I look forward to the day that everyone knows what TNR is, and that people all over will have the opportunity to participate in a clinic of this magnitude!
Kelly R. Nutt
Class of 2017
My experience at Operation Catnip at the University of Florida has been a fantastic one. Because I was not a veterinary technician before attending veterinary school, I had very little clinical experience and was terrified of starting clinical rotations in the animal hospital. However, at Operation Catnip, I learned valuable skills such as proper fluid administration, venipuncture, and bladder expression while having fun with my peers.
It’s inspiring to see the veterinary community and the public work together to manage community cat populations and improve the lives of thousands of animals.
David J. Hall
Class of 2017
The amount of effort and care that goes into OC is second to none. The veterinarians, students and volunteers put everything they have into helping our community cats and citizens. As a student, I was able to practice and refine many technical skills that will be useful in my career.

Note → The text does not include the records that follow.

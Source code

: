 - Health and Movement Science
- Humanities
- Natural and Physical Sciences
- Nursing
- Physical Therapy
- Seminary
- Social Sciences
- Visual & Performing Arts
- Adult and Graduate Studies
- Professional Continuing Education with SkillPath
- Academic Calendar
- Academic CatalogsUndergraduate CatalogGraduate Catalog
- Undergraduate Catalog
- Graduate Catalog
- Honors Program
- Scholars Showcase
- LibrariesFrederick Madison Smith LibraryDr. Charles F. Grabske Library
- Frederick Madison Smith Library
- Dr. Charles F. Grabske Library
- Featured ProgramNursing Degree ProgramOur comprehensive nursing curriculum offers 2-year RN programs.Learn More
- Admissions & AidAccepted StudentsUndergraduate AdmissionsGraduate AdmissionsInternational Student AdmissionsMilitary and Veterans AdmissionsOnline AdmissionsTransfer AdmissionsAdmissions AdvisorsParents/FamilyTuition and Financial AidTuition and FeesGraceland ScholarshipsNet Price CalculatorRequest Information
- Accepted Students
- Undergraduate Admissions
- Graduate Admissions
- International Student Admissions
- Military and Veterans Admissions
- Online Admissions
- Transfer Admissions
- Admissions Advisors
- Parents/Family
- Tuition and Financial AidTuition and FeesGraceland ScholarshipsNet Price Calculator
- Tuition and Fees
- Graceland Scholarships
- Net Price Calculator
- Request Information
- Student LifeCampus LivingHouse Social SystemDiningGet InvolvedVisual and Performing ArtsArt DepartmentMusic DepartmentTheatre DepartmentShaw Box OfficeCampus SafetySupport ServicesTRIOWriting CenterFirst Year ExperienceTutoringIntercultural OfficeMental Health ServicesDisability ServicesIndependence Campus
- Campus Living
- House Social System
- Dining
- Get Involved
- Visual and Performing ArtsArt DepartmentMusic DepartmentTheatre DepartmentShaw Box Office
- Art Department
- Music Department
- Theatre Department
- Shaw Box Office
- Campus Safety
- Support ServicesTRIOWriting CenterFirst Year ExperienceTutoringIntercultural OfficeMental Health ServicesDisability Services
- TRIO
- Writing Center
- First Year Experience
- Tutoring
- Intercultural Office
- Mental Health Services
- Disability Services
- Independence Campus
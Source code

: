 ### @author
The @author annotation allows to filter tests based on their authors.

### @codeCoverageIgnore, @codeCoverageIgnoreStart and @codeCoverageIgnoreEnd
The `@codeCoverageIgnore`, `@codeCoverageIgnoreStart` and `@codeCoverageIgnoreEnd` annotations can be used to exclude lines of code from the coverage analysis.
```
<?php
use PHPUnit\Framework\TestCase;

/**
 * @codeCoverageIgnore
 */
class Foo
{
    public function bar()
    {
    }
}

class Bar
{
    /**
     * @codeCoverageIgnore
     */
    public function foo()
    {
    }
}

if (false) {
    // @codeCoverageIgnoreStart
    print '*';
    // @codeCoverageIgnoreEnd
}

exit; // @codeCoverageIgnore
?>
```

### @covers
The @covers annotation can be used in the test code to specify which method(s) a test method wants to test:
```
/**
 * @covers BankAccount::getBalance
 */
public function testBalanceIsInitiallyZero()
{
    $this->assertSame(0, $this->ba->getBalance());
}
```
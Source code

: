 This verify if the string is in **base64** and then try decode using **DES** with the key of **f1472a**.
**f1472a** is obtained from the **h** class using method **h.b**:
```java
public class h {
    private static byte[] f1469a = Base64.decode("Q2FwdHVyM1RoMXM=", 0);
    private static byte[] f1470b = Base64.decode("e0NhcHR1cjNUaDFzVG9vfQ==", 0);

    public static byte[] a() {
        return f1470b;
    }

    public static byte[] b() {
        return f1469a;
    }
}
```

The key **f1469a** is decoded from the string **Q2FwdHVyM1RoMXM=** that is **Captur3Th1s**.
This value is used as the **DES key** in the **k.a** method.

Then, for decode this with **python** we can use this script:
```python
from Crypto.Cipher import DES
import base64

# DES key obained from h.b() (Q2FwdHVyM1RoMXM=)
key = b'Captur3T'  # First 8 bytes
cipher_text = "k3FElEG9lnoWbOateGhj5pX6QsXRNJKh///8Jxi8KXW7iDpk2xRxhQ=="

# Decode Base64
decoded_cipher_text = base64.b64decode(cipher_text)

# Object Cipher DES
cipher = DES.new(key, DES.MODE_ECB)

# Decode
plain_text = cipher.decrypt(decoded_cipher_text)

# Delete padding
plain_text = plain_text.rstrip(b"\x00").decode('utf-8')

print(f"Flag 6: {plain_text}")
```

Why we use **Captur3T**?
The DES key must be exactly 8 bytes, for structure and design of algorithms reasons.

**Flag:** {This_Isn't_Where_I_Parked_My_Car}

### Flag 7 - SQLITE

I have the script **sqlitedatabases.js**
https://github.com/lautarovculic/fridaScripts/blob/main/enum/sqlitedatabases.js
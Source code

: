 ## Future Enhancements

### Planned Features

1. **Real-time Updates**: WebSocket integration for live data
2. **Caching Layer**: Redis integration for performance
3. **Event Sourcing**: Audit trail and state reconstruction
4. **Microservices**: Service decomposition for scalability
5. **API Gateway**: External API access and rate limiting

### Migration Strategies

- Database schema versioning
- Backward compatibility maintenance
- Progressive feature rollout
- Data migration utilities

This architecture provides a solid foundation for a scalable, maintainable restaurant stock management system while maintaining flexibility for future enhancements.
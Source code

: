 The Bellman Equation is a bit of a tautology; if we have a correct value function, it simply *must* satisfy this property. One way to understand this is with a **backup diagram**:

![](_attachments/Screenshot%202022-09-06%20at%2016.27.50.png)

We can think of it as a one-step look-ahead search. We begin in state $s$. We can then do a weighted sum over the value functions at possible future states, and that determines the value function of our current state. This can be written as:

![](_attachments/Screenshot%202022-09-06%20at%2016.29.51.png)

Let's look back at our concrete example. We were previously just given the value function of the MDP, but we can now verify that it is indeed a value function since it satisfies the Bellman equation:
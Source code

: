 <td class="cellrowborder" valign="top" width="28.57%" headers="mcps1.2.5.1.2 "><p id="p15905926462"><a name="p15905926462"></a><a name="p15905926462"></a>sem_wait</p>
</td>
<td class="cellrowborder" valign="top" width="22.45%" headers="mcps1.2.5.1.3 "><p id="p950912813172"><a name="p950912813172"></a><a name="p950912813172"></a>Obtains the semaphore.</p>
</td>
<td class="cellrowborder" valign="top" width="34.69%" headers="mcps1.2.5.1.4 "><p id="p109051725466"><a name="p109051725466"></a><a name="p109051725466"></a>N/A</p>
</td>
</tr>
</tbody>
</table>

I felt true satisfaction knowing that I had contributed to the safety and health of cats that live in areas around my neighborhood. Gainesville and UF are lucky to have such a wonderful program.
Class of 2019
I became involved with Operation Catnip as a sophomore undergraduate student in December of 2011, and since that first experience I have continued to volunteer at the monthly spay/neuter clinics and other OC events.
In addition to serving as an invaluable resource for the local community, a model for other TNR programs, and as a place for veterinary students and veterinarians to improve their skills, Operation Catnip is also a remarkable organization through which pre-veterinary students can explore their interests in veterinary medicine and come to realize the scale of pet overpopulation.
As a pre-veterinary volunteer, I have had the opportunity to fulfill roles at a variety of Operation Catnip clinic stations from preoperative all the way through postoperative recovery, and I know without a doubt that all of the lessons I have learned from these experiences will prove useful. I look forward to the day I can become even more involved with this wonderful organization as a veterinary student.